Electric field control of labyrinth domain structures in core-shell ferroelectric nanoparticles

Abstract

In the framework of the Landau-Ginzburg-Devonshire (LGD) approach, we studied the possibility of controlling the polarity and morphology of equilibrium domain structures by a homogeneous external electric field in a nanosized ferroelectric core covered with an ultrathin shell of screening charge. Under certain screening lengths and core sizes, the minimum of the LGD energy, which consists of Landau-Devonshire energy, Ginzburg polarization gradient energy, and electrostatic terms, leads to the spontaneous appearance of stable labyrinth domain structures in the core.

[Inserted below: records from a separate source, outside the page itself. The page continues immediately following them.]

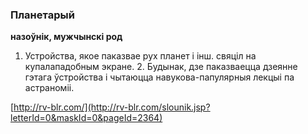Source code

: ### Планетарый
**назоўнік, мужчынскі род**

1. Устройства, якое паказвае рух планет і інш. свяціл на купалападобным экране. 2. Будынак, дзе паказваецца дзеянне гэтага ўстройства і чытаюцца навукова-папулярныя лекцыі па астраноміі.

<a rel="author">[http://rv-blr.com/](http://rv-blr.com/slounik.jsp?letterId=0&maskId=0&pageId=2364)</a>
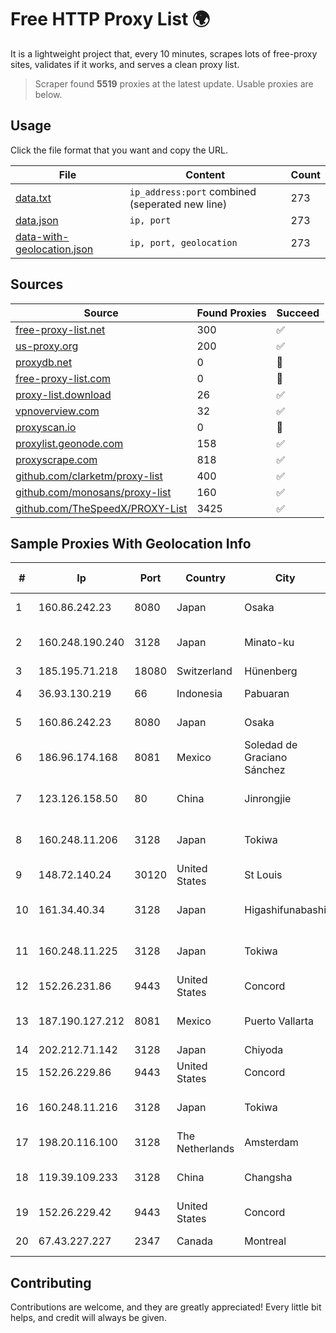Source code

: 
# Free HTTP Proxy List 🌍

It is a lightweight project that, every 10 minutes, scrapes lots of free-proxy sites, validates if it works, and serves a clean proxy list.


> Scraper found **5519** proxies at the latest update. Usable proxies are below.

## Usage

Click the file format that you want and copy the URL.


|File|Content|Count|
|----|-------|-----|
|[data.txt](https://raw.githubusercontent.com/themiralay/Proxy-List-World/master/data.txt)|`ip_address:port` combined (seperated new line)|273|
|[data.json](https://raw.githubusercontent.com/themiralay/Proxy-List-World/master/data.json)|`ip, port`|273|
|[data-with-geolocation.json](https://raw.githubusercontent.com/themiralay/Proxy-List-World/master/data-with-geolocation.json)|`ip, port, geolocation`|273|

## Sources

|Source|Found Proxies|Succeed|
|------|-------------|-------|
|[free-proxy-list.net](https://free-proxy-list.net)|300|✅|
|[us-proxy.org](https://www.us-proxy.org)|200|✅|
|[proxydb.net](http://proxydb.net)|0|🚫|
|[free-proxy-list.com](https://free-proxy-list.com/?page=&port=&type%5B%5D=http&type%5B%5D=https&up_time=0&search=Search)|0|🚫|
|[proxy-list.download](https://www.proxy-list.download/HTTP)|26|✅|
|[vpnoverview.com](https://vpnoverview.com/privacy/anonymous-browsing/free-proxy-servers)|32|✅|
|[proxyscan.io](https://www.proxyscan.io)|0|🚫|
|[proxylist.geonode.com](https://proxylist.geonode.com/api/proxy-list?limit=300&page=1&sort_by=lastChecked&sort_type=desc&protocols=http,https)|158|✅|
|[proxyscrape.com](https://api.proxyscrape.com/v2/?request=displayproxies&protocol=http&timeout=10000&country=all&ssl=all&anonymity=all)|818|✅|
|[github.com/clarketm/proxy-list](https://raw.githubusercontent.com/clarketm/proxy-list/master/proxy-list-raw.txt)|400|✅|
|[github.com/monosans/proxy-list](https://raw.githubusercontent.com/monosans/proxy-list/main/proxies/http.txt)|160|✅|
|[github.com/TheSpeedX/PROXY-List](https://raw.githubusercontent.com/TheSpeedX/PROXY-List/master/http.txt)|3425|✅|


## Sample Proxies With Geolocation Info

|#|Ip|Port|Country|City|Internet Service Provider|
|-|--|----|-------|----|-------------------------|
|1|160.86.242.23|8080|Japan|Osaka|Sony Network Communications Inc|
|2|160.248.190.240|3128|Japan|Minato-ku|NTT PC Communications, Inc.|
|3|185.195.71.218|18080|Switzerland|Hünenberg|Datasource AG|
|4|36.93.130.219|66|Indonesia|Pabuaran|Telekomunikasi Indonesia|
|5|160.86.242.23|8080|Japan|Osaka|Sony Network Communications Inc|
|6|186.96.174.168|8081|Mexico|Soledad de Graciano Sánchez|Total Play Telecomunicaciones SA De CV|
|7|123.126.158.50|80|China|Jinrongjie|China Unicom Beijing Province Network|
|8|160.248.11.206|3128|Japan|Tokiwa|NTT PC Communications, Inc.|
|9|148.72.140.24|30120|United States|St Louis|GoDaddy.com|
|10|161.34.40.34|3128|Japan|Higashifunabashi|NTT PC Communications, Inc.|
|11|160.248.11.225|3128|Japan|Tokiwa|NTT PC Communications, Inc.|
|12|152.26.231.86|9443|United States|Concord|MCNC|
|13|187.190.127.212|8081|Mexico|Puerto Vallarta|Total Play Telecomunicaciones SA De CV|
|14|202.212.71.142|3128|Japan|Chiyoda|SIMPLEIA|
|15|152.26.229.86|9443|United States|Concord|MCNC|
|16|160.248.11.216|3128|Japan|Tokiwa|NTT PC Communications, Inc.|
|17|198.20.116.100|3128|The Netherlands|Amsterdam|SingleHop LLC|
|18|119.39.109.233|3128|China|Changsha|CNC Group CHINA169 Hunan Province Network|
|19|152.26.229.42|9443|United States|Concord|MCNC|
|20|67.43.227.227|2347|Canada|Montreal|GloboTech Communications|



## Contributing

Contributions are welcome, and they are greatly appreciated! Every
little bit helps, and credit will always be given.

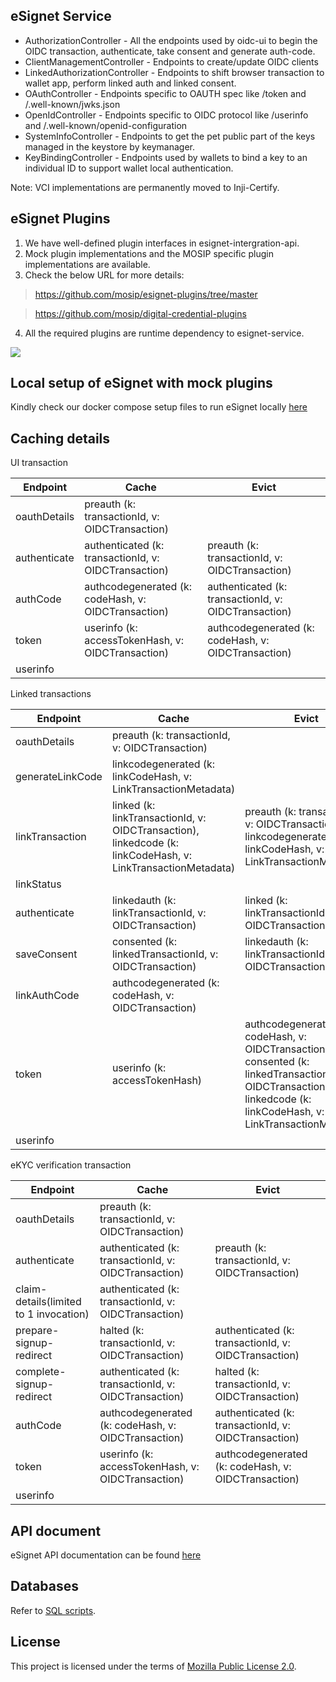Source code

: ## eSignet Service

* AuthorizationController - All the endpoints used by oidc-ui to begin the OIDC transaction, authenticate, take consent and generate auth-code.
* ClientManagementController - Endpoints to create/update OIDC clients
* LinkedAuthorizationController - Endpoints to shift browser transaction to wallet app, perform linked auth and linked consent.
* OAuthController - Endpoints specific to OAUTH spec like /token and /.well-known/jwks.json
* OpenIdController - Endpoints specific to OIDC protocol like /userinfo and /.well-known/openid-configuration
* SystemInfoController - Endpoints to get the pet public part of the keys managed in the keystore by keymanager.
* KeyBindingController - Endpoints used by wallets to bind a key to an individual ID to support wallet local authentication.

Note: VCI implementations are permanently moved to Inji-Certify.

## eSignet Plugins
1. We have well-defined plugin interfaces in esignet-intergration-api. 
2. Mock plugin implementations and the MOSIP specific plugin implementations are available.
3. Check the below URL for more details:

 > https://github.com/mosip/esignet-plugins/tree/master

 > https://github.com/mosip/digital-credential-plugins

4. All the required plugins are runtime dependency to esignet-service.

![](/docs/esignet-service-basic-interations.png)

## Local setup of eSignet with mock plugins

Kindly check our docker compose setup files to run eSignet locally [here](../docker-compose)

## Caching details

UI transaction

| Endpoint     | Cache                                               | Evict                                               |
|--------------|-----------------------------------------------------|-----------------------------------------------------|
| oauthDetails | preauth (k: transactionId, v: OIDCTransaction)       |                                                     |
| authenticate | authenticated (k: transactionId, v: OIDCTransaction) | preauth (k: transactionId, v: OIDCTransaction)       |
| authCode     | authcodegenerated (k: codeHash, v: OIDCTransaction)  | authenticated (k: transactionId, v: OIDCTransaction) |
| token        | userinfo   (k: accessTokenHash, v: OIDCTransaction)  | authcodegenerated  (k: codeHash, v: OIDCTransaction)         |
| userinfo     |                                                     |                                                     |


Linked transactions

| Endpoint        | Cache                                                                                                   | Evict                                                                                                                                                               | Kafka                             |
|-----------------|---------------------------------------------------------------------------------------------------------|---------------------------------------------------------------------------------------------------------------------------------------------------------------------|-----------------------------------|
| oauthDetails    | preauth (k: transactionId, v: OIDCTransaction)                                                           |                                                                                                                                                                     |                                   |
| generateLinkCode| linkcodegenerated (k: linkCodeHash, v: LinkTransactionMetadata)                                         |                                                                                                                                                                     |                                   |
| linkTransaction | linked (k: linkTransactionId, v: OIDCTransaction), linkedcode (k: linkCodeHash, v: LinkTransactionMetadata) | preauth (k: transactionId, v: OIDCTransaction) , linkcodegenerated (k: linkCodeHash, v: LinkTransactionMetadata)                                                     | topic: linked, v: linkcodehash    |
| linkStatus |                                                                                                         |                                                                                                                                                                     |
| authenticate    | linkedauth (k: linkTransactionId, v: OIDCTransaction)                                                    | linked (k: linkTransactionId, v: OIDCTransaction)                                                                                                                    |                                   |
| saveConsent     | consented (k: linkedTransactionId, v: OIDCTransaction)                                                   | linkedauth (k: linkTransactionId, v: OIDCTransaction)                                                                                                                | topic: consented, v: linkTransactionId |
| linkAuthCode | authcodegenerated (k: codeHash, v: OIDCTransaction)                                                    |                                                                                                                                                                     ||
| token           | userinfo  (k: accessTokenHash)                                                                          | authcodegenerated (k: codeHash, v: OIDCTransaction), consented (k: linkedTransactionId, v: OIDCTransaction), linkedcode (k: linkCodeHash, v: LinkTransactionMetadata) |                                   |
| userinfo |                                                                                                         |                                                                                                                                                                     |


eKYC verification transaction

| Endpoint                               | Cache                                                | Evict                                                |
|----------------------------------------|------------------------------------------------------|------------------------------------------------------|
| oauthDetails                           | preauth (k: transactionId, v: OIDCTransaction)       |                                                      |
| authenticate                           | authenticated (k: transactionId, v: OIDCTransaction) | preauth (k: transactionId, v: OIDCTransaction)       |
| claim-details(limited to 1 invocation) | authenticated (k: transactionId, v: OIDCTransaction) |                                                      |
| prepare-signup-redirect                | halted (k: transactionId, v: OIDCTransaction)        | authenticated (k: transactionId, v: OIDCTransaction) |
| complete-signup-redirect               | authenticated (k: transactionId, v: OIDCTransaction) | halted (k: transactionId, v: OIDCTransaction)        |
| authCode                               | authcodegenerated (k: codeHash, v: OIDCTransaction)  | authenticated (k: transactionId, v: OIDCTransaction) |
| token                                  | userinfo   (k: accessTokenHash, v: OIDCTransaction)  | authcodegenerated  (k: codeHash, v: OIDCTransaction) |
| userinfo                               |                                                      |                                                      |


## API document

eSignet API documentation can be found [here](../docs/esignet-openapi.yaml)

## Databases
Refer to [SQL scripts](db_scripts/mosip_esignet).

## License
This project is licensed under the terms of [Mozilla Public License 2.0](LICENSE).
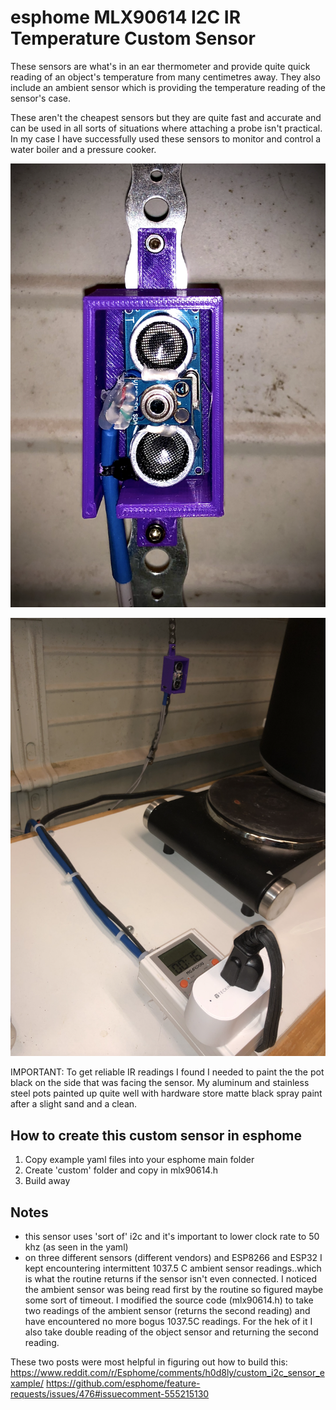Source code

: # esphome MLX90614 I2C IR Temperature Custom Sensor 

These sensors are what's in an ear thermometer and provide quite quick reading of an object's temperature from many centimetres away. They also include an ambient sensor which is providing the temperature reading of the sensor's case.  

These aren't the cheapest sensors but they are quite fast and accurate and can be used in all sorts of situations where attaching a probe isn't practical.  In my case I have successfully used these sensors to monitor and control a water boiler and a pressure cooker. 

![](https://github.com/3gyptian/esphome-mlx90614-i2c_IR_temp_sensor/blob/master/images/Pot_Temp_Distance_Sensor.png)

![](https://github.com/3gyptian/esphome-mlx90614-i2c_IR_temp_sensor/blob/master/images/Pot_Temp_Sensor_Install.png)


IMPORTANT:  To get reliable IR readings I found I needed to paint the the pot black on the side that was facing the sensor.  My aluminum and stainless steel pots painted up quite well with hardware store matte black spray paint after a slight sand and a clean.  

## How to create this custom sensor in esphome

1) Copy example yaml files into your esphome main folder
2) Create 'custom' folder and copy in mlx90614.h
3) Build away


## Notes

- this sensor uses 'sort of' i2c and it's important to lower clock rate to 50 khz (as seen in the yaml)
- on three different sensors (different vendors) and ESP8266 and ESP32 I kept encountering intermittent 1037.5 C ambient sensor readings..which is what the routine returns if the sensor isn't even connected.   I noticed the ambient sensor was being read first by the routine so figured maybe some sort of timeout. I modified the source code (mlx90614.h) to take two readings of the ambient sensor (returns the second reading) and have encountered no more bogus 1037.5C readings.  For the hek of it I also take double reading of the object sensor and returning the second reading.  

These two posts were most helpful in figuring out how to build this:
https://www.reddit.com/r/Esphome/comments/h0d8ly/custom_i2c_sensor_example/
https://github.com/esphome/feature-requests/issues/476#issuecomment-555215130



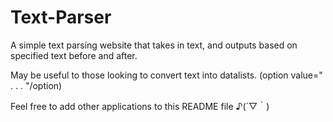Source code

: # Text-Parser
A simple text parsing website that takes in text, and outputs based on specified text before and after.

May be useful to those looking to convert text into datalists. (option value=" . . . "/option)

Feel free to add other applications to this README file ♪(´▽｀)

The labyrinths evolve from an initial polarization distribution consisting of arbitrarily small randomly oriented nanodomains. The equilibrium labyrinth structure is weakly influenced by details of the initial polarization distribution, such that one can obtain a quasicontinuum of nearly degenerate labyrinth structures, whose number is limited only by the mesh discretization density. Applying a homogeneous electric field to a nanoparticle with labyrinth domains, and subsequently removing it, allows inducing changes to the labyrinth structure, as the maze polarity is controlled by a field projection on the particle polar axis. Under specific conditions of the screening charge relaxation, the quasistatic dielectric susceptibility of the labyrinth structure can be negative, potentially leading to a negative capacitance effect. Considering the general validity of the LGD approach, we expect that an electric field control of labyrinth domains is possible in many spatially confined nanosized ferroics, which can be potentially interesting for advanced cryptography and modern nanoelectronics.